### [HOW TO COMPLETE THIS TASK]
Set down, exactly and in full, the line holding "- Bad Request" and all the lines after it until the listing ends, and nothing else.
DATA FOR THE TASK: Begin
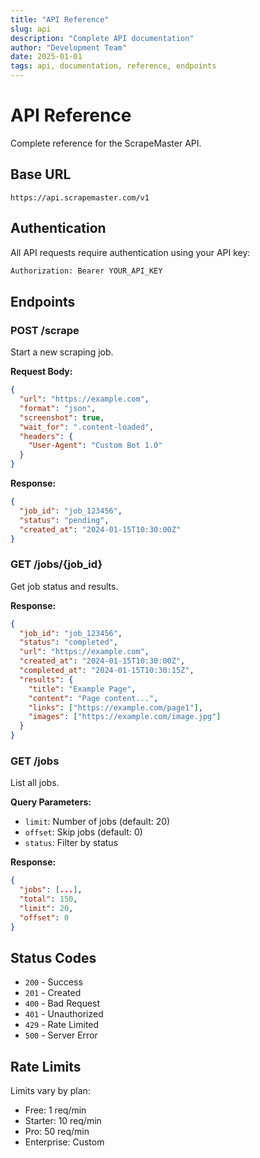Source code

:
 ```yaml
---
title: "API Reference"
slug: api
description: "Complete API documentation"
author: "Development Team"
date: 2025-01-01
tags: api, documentation, reference, endpoints
---
```


# API Reference

Complete reference for the ScrapeMaster API.

## Base URL

```
https://api.scrapemaster.com/v1
```

## Authentication

All API requests require authentication using your API key:

```bash
Authorization: Bearer YOUR_API_KEY
```

## Endpoints

### POST /scrape

Start a new scraping job.

**Request Body:**
```json
{
  "url": "https://example.com",
  "format": "json",
  "screenshot": true,
  "wait_for": ".content-loaded",
  "headers": {
    "User-Agent": "Custom Bot 1.0"
  }
}
```

**Response:**
```json
{
  "job_id": "job_123456",
  "status": "pending",
  "created_at": "2024-01-15T10:30:00Z"
}
```

### GET /jobs/{job_id}

Get job status and results.

**Response:**
```json
{
  "job_id": "job_123456",
  "status": "completed",
  "url": "https://example.com",
  "created_at": "2024-01-15T10:30:00Z",
  "completed_at": "2024-01-15T10:30:15Z",
  "results": {
    "title": "Example Page",
    "content": "Page content...",
    "links": ["https://example.com/page1"],
    "images": ["https://example.com/image.jpg"]
  }
}
```

### GET /jobs

List all jobs.

**Query Parameters:**
- `limit`: Number of jobs (default: 20)
- `offset`: Skip jobs (default: 0)
- `status`: Filter by status

**Response:**
```json
{
  "jobs": [...],
  "total": 150,
  "limit": 20,
  "offset": 0
}
```

## Status Codes

- `200` - Success
- `201` - Created
- `400` - Bad Request
- `401` - Unauthorized
- `429` - Rate Limited
- `500` - Server Error

## Rate Limits

Limits vary by plan:
- Free: 1 req/min
- Starter: 10 req/min
- Pro: 50 req/min
- Enterprise: Custom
DATA FOR THE TASK: End
### [ANSWER BOX]
- `400` - Bad Request
- `401` - Unauthorized
- `429` - Rate Limited
- `500` - Server Error

## Rate Limits

Limits vary by plan:
- Free: 1 req/min
- Starter: 10 req/min
- Pro: 50 req/min
- Enterprise: Custom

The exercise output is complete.